Our findings reveal a significant awareness gap: most informal earners are unaware that incomes below ₦800,000 annually are tax-exempt, and many don’t understand the tiered structure meant to protect them. The major challenge isn’t unwillingness to pay taxes, but a crisis of trust. Without visible evidence of government intervention in infrastructure, healthcare, or essential services, compliance remains difficult. When citizens cannot connect tax payments to tangible improvements in their communities, tax avoidance becomes an automatic response. Additionally, without adequate communication, fear of taxation is driving informal workers further from formal financial systems. Increased cash transactions, reduced banking activity, and reluctance to register businesses threaten the very financial inclusion these reforms aim to support.
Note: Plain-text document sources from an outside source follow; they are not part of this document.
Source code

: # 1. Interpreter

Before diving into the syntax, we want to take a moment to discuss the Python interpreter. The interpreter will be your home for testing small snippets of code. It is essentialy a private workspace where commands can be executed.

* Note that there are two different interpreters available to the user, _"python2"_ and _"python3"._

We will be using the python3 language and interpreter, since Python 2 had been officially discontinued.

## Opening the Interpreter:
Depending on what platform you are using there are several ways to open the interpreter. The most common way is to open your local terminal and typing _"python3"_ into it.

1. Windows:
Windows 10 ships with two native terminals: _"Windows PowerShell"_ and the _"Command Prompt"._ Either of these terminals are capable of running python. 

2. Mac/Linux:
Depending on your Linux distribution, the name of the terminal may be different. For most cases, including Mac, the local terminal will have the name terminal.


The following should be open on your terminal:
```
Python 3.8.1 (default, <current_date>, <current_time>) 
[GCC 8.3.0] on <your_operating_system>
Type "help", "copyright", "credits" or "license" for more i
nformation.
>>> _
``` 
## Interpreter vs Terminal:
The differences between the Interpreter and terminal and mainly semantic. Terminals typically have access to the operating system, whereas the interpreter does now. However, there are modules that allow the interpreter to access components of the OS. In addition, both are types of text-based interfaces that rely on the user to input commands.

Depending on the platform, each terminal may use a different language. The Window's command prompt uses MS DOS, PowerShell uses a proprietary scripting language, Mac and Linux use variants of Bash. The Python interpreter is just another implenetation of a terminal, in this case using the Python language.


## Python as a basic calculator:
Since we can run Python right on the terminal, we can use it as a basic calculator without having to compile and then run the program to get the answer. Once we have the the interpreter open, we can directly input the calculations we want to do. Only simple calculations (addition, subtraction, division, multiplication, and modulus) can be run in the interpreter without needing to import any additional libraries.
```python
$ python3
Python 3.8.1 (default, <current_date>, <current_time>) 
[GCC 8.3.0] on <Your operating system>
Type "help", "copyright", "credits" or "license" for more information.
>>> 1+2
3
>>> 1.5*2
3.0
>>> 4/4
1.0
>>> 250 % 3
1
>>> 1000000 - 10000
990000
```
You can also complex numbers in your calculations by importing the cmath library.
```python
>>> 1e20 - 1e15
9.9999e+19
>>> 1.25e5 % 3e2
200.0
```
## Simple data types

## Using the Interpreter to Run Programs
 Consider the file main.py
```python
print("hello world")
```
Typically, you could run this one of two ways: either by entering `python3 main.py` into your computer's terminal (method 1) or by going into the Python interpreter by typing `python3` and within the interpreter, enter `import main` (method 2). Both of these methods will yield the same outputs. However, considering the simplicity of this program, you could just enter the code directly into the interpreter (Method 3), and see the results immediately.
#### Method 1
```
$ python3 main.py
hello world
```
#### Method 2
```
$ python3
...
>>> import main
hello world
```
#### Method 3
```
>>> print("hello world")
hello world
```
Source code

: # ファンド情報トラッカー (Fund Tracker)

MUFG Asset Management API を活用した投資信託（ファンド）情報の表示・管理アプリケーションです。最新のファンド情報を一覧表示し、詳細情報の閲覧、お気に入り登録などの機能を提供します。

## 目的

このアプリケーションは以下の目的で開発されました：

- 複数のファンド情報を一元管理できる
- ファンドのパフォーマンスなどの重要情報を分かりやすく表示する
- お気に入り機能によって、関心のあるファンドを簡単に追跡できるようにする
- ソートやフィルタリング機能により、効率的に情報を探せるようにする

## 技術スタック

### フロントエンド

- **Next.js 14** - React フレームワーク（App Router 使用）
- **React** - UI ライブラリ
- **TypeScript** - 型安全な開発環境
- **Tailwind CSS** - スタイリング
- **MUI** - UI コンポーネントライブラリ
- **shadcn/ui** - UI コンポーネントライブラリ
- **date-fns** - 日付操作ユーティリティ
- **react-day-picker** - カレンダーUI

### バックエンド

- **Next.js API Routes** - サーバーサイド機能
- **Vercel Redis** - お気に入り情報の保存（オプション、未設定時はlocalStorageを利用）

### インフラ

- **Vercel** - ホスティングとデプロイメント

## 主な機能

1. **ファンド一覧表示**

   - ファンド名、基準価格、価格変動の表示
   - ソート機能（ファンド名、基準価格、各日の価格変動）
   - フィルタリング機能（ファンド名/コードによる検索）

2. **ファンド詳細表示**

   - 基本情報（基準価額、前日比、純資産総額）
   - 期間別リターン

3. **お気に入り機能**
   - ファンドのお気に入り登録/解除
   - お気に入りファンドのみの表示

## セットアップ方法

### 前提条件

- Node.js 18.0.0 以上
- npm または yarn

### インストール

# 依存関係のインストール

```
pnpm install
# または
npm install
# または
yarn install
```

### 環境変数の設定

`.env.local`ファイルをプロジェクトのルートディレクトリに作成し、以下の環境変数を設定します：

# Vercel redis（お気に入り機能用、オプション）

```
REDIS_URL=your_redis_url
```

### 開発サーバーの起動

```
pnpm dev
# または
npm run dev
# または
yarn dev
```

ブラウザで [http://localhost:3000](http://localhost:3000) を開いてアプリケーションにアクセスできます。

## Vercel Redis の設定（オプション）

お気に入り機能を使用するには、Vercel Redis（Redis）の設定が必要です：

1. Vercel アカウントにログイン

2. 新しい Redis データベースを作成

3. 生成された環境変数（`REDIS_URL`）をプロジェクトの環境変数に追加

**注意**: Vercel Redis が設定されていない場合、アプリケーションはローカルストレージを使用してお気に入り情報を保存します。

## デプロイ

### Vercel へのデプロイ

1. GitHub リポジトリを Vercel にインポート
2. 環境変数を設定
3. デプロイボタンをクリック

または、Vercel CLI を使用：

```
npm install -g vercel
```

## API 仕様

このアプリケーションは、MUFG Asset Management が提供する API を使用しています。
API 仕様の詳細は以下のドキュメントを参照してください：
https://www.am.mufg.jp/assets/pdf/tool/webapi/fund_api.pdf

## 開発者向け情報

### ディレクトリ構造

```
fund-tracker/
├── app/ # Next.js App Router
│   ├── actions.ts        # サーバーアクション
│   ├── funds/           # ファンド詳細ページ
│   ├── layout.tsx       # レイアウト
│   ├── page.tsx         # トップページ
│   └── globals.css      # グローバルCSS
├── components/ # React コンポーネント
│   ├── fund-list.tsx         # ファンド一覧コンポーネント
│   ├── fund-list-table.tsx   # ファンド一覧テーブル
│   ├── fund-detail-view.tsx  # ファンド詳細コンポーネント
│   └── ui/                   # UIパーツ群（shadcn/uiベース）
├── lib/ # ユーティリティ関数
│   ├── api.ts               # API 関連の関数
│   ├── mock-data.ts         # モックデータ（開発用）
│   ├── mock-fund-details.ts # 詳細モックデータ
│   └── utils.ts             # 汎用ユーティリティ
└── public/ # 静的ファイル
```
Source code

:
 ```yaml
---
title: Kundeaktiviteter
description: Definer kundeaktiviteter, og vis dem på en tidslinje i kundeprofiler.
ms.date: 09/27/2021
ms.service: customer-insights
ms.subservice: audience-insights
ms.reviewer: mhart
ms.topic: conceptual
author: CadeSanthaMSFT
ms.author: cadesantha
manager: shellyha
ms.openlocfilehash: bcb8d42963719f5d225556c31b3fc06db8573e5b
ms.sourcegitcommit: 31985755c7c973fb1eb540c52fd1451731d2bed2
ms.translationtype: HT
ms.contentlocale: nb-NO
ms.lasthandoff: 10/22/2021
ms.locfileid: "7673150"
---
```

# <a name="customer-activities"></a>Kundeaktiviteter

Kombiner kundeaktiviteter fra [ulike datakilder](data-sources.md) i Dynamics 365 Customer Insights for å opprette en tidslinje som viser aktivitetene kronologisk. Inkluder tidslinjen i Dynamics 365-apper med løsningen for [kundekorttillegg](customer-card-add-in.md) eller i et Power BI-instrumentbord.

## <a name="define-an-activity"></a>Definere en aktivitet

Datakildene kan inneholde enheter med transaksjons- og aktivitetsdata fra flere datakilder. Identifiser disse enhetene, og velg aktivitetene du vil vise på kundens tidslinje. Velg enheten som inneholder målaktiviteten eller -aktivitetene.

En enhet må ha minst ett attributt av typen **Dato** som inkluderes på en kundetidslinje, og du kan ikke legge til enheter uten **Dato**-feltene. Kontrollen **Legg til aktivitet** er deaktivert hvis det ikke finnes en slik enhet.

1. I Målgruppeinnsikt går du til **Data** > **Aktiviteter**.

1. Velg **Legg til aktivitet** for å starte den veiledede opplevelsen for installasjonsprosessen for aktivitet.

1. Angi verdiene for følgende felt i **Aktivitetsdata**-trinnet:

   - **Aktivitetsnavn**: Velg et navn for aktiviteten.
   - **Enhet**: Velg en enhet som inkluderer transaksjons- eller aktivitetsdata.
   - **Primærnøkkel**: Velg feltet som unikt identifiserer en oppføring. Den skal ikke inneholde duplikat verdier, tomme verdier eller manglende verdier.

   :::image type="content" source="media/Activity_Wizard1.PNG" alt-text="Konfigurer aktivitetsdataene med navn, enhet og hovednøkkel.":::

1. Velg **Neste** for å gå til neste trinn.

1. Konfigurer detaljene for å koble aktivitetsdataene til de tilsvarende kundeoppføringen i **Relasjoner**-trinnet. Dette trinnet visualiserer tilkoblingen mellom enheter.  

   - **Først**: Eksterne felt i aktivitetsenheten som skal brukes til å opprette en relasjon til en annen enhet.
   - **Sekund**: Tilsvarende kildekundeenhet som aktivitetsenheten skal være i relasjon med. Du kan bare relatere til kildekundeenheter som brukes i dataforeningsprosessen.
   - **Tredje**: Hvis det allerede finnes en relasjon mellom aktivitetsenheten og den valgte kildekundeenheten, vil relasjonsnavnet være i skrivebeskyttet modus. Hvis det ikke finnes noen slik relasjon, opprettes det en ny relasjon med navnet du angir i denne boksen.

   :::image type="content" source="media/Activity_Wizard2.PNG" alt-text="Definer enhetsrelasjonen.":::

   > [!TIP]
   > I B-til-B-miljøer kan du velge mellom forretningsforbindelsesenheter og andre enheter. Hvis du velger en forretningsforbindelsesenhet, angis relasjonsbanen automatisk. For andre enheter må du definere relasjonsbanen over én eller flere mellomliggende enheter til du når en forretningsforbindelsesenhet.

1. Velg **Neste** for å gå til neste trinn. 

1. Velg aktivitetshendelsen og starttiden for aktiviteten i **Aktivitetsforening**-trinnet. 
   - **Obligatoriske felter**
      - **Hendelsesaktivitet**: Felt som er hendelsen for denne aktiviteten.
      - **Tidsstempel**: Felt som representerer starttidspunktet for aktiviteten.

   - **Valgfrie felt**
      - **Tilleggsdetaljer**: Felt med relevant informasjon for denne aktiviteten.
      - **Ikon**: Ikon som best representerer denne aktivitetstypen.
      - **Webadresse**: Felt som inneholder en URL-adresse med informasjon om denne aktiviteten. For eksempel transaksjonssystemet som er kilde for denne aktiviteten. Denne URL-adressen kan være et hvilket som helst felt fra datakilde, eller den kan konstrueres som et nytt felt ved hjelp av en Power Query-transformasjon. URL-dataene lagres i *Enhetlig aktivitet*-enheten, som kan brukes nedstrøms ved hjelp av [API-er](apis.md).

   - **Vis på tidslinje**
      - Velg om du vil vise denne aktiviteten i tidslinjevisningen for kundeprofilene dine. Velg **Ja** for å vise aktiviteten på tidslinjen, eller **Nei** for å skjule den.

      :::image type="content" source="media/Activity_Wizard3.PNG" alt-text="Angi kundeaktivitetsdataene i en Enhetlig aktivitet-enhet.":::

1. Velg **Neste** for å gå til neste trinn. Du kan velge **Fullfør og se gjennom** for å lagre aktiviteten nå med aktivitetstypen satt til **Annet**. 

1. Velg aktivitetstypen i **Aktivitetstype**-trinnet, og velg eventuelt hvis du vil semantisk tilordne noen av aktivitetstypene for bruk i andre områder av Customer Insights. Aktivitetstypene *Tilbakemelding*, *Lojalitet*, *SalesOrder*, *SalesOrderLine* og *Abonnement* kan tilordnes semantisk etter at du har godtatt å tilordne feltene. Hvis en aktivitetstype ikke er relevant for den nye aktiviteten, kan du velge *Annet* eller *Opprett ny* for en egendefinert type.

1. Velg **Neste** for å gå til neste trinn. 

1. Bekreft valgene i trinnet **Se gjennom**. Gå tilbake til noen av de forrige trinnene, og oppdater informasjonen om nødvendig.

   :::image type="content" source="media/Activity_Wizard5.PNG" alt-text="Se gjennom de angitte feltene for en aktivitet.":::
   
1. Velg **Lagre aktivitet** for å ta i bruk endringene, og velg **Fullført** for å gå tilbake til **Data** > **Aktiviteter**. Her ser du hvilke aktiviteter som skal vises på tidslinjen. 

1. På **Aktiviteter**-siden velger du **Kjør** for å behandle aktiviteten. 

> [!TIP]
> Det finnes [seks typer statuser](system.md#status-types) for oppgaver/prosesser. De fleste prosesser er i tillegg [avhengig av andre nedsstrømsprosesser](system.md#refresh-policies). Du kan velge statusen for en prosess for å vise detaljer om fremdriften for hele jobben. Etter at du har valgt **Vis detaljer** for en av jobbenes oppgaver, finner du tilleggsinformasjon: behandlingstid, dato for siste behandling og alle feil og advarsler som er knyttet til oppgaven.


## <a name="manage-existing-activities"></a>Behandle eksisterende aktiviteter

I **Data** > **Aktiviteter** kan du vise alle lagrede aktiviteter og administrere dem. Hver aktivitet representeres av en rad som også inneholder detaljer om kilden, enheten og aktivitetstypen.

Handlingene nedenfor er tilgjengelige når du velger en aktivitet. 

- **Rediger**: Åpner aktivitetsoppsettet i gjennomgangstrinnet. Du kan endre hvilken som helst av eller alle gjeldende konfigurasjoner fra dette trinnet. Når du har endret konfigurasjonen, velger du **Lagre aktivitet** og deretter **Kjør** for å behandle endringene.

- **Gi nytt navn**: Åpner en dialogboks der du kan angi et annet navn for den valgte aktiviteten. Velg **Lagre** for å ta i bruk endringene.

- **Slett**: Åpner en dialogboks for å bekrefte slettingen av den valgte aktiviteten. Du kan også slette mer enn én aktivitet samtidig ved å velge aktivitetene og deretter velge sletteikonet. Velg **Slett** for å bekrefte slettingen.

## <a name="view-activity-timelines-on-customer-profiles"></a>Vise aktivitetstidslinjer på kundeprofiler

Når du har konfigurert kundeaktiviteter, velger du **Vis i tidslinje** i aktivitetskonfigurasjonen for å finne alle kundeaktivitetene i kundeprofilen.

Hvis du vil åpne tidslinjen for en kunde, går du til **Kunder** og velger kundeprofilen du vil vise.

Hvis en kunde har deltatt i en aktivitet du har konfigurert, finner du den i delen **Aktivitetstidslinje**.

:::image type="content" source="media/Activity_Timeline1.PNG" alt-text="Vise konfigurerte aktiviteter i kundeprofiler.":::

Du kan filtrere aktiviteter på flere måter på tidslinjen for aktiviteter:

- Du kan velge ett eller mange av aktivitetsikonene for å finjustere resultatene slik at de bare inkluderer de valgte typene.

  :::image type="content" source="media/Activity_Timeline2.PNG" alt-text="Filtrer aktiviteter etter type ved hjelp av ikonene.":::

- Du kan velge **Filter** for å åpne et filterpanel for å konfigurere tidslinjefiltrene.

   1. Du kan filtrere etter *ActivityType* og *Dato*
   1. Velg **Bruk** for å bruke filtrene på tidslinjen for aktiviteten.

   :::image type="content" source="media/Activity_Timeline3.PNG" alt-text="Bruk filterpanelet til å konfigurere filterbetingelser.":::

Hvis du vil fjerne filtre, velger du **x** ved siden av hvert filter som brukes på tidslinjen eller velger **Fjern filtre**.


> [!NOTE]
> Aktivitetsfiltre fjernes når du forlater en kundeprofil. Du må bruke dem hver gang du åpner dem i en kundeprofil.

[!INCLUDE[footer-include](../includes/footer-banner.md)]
The communication gap identified is particularly concerning: information isn’t reaching 80% of Nigeria’s workforce in the informal sector, market traders, farmers, artisans, and micro-entrepreneurs who contribute 58% to GDP. Policy without effective communication cannot achieve its intended impact.  

Moving forward requires targeted grassroots campaigns through community and local networks, transparent demonstration of the tax-to-development pipeline, clear communication of exemptions and thresholds, and financial literacy initiatives that demonstrate how formalisation can benefit informal workers, especially at the grassroots level.